How to sign/verify a Git tags and commits (using GnuPG)

  • git-tag@man is used to create, list, delete or verify a tag object signed with gnupg.
# install gnupg
$ sudo apt-get install gnupg2 | sudo yum install gnupg2

# from git-tag
'-s/--sign' make a GPG-signed tag, using the default e-mail address’s key
'-u/--local-user=<key-id>' make a GPG-signed tag, using the given key (defaults to 'user.signingkey')
'-v/--verify' verify the gpg signature of the given tag names.

# create key pair, asks for your_email@address.com; note: use rng-tools to increase entropy
$ gpg --gen-key
$ gpg --list-secret-keys | grep ^sec
# either use '-u' or
$ git config --global user.signingkey [gpg-key-id]

# create a signed tab with private key
$ git tag --sign [signed-tag-name] -m "message"

# make public key available by storing as raw object and importing them
$ gpg --list-keys
$ gpg -a --export [gpg-key-id] | git hash-object -w --stdin
[object SHA]
# tag key with a name
$ git tag -a [object SHA] maintainer-pgp-pub
# import keys
$ git show maintainer-pgp-pub | gpg --import

# verify a tag signature
$ git tag --verify [signed-tag-name]

from Git Tools – Signing Your Work

  • git-commit@man record changes to the repository.
    As of 1.7.9 it’s possible to sign your commits with your private/secret key.
    As of 1.8.3 and later, “git merge” and “git pull” can be told to inspect and reject when merging a commit that does not carry a trusted GPG signature with the –verify-signatures command.
# from git-commit
'-S<keyid>/--gpg-sign=<keyid>' GPG-sign commit using the given key (defaults to 'user.signingkey')
# from git-log
'--show-signature' check the validity of a signed commit object by passing the signature to 'gpg --verify' and show the output
# from git-merge
'--verify-signatures' verify that the commits being merged have good and trusted GPG signatures and abort the merge in case they do not
'-S' sign the resulting merge commit itself

# sign commit
$ git config --global user.signingkey 8EE30EAB
$ git commit -m "message" -S

# show and verify signature in commit message
$ git log --show-signature 
gpg: Signature made ...
gpg: Good signature from ...

# verify and reject merge if has commits not signed
$ git merge --verify-signatures non-verify
fatal: Commit ab06180 does not have a GPG signature.

from Git Tools – Signing Your Work

How to add signed-off-by lines by amending Git commit messages (using git-interpret-trailers)

‘Signed-off-by:’ tag indicates that the signer was involved in the development of the patch, or that he/she was in the patch’s delivery path.

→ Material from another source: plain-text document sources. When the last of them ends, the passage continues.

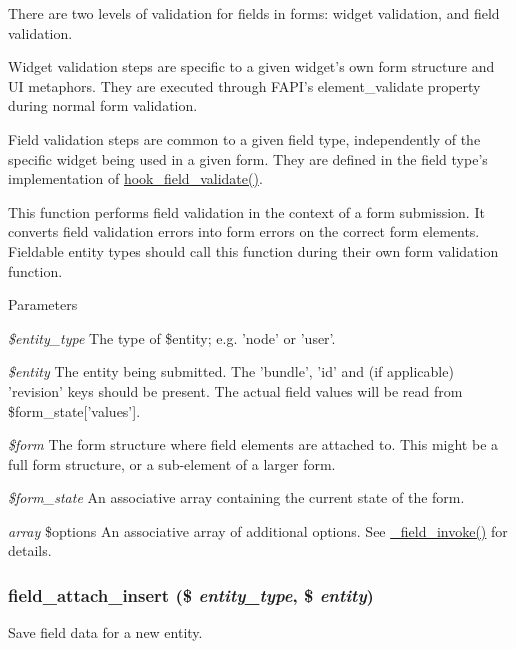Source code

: There are two levels of validation for fields in forms: widget validation, and field validation.
\begin{DoxyItemize}
\item Widget validation steps are specific to a given widget's own form structure and UI metaphors. They are executed through FAPI's element\_\-validate property during normal form validation.
\item Field validation steps are common to a given field type, independently of the specific widget being used in a given form. They are defined in the field type's implementation of \hyperlink{group__field__types_gaa7d8846e8fe3766e1b3435cd50b965be}{hook\_\-field\_\-validate()}.
\end{DoxyItemize}

This function performs field validation in the context of a form submission. It converts field validation errors into form errors on the correct form elements. Fieldable entity types should call this function during their own form validation function.


\begin{DoxyParams}{Parameters}
\item[{\em \$entity\_\-type}]The type of \$entity; e.g. 'node' or 'user'. \item[{\em \$entity}]The entity being submitted. The 'bundle', 'id' and (if applicable) 'revision' keys should be present. The actual field values will be read from \$form\_\-state\mbox{[}'values'\mbox{]}. \item[{\em \$form}]The form structure where field elements are attached to. This might be a full form structure, or a sub-\/element of a larger form. \item[{\em \$form\_\-state}]An associative array containing the current state of the form. \item[{\em array}]\$options An associative array of additional options. See \hyperlink{group__field__attach_ga65f891a5eea6513f8505f5cfc5894896}{\_\-field\_\-invoke()} for details. \end{DoxyParams}
\hypertarget{group__field__attach_gad7c37d577b97db5e0c182bc570ed7cf4}{
\subsubsection[{field\_\-attach\_\-insert}]{\setlength{\rightskip}{0pt plus 5cm}field\_\-attach\_\-insert (\$ {\em entity\_\-type}, \/  \$ {\em entity})}}
\label{group__field__attach_gad7c37d577b97db5e0c182bc570ed7cf4}
Save field data for a new entity.

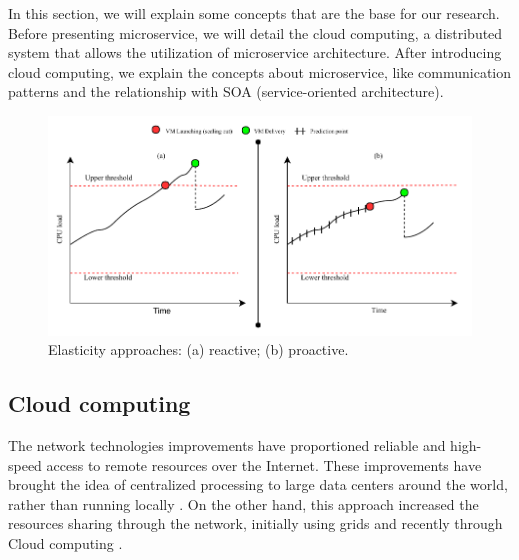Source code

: In this section, we will explain some concepts that are the base for our research. Before presenting microservice, we will detail the cloud computing, a distributed system that allows the utilization of microservice architecture. After introducing cloud computing, we explain the concepts about microservice, like communication patterns and the relationship with SOA (service-oriented architecture).




\begin{figure}[ht]
\centering
\includegraphics{Images/Previsto_real.pdf}
\caption{Elasticity approaches: (a) reactive; (b) proactive.}
\label{previsto}
\end{figure}

\subsection{Cloud computing}
The network technologies improvements have proportioned reliable and high-speed access to remote resources over the Internet. These improvements have brought the idea of centralized processing to large data centers around the world, rather than running locally \cite{Marinescu2013CloudPractice}. On the other hand, this approach increased the resources sharing through the network, initially using grids and recently through Cloud computing \citep{Marinescu2013CloudPractice}.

Its simple line at the end of the explanation for the patch, which certifies that you wrote it or otherwise have the right to pass it on as a open-source patch.

‘Acked-by:, Cc:’ is used by the maintainer of the affected code when that maintainer neither contributed to nor forwarded the patch. If a person has had the opportunity to comment on a patch, but has not provided such comments, you may optionally add a “Cc:” tag to the patch.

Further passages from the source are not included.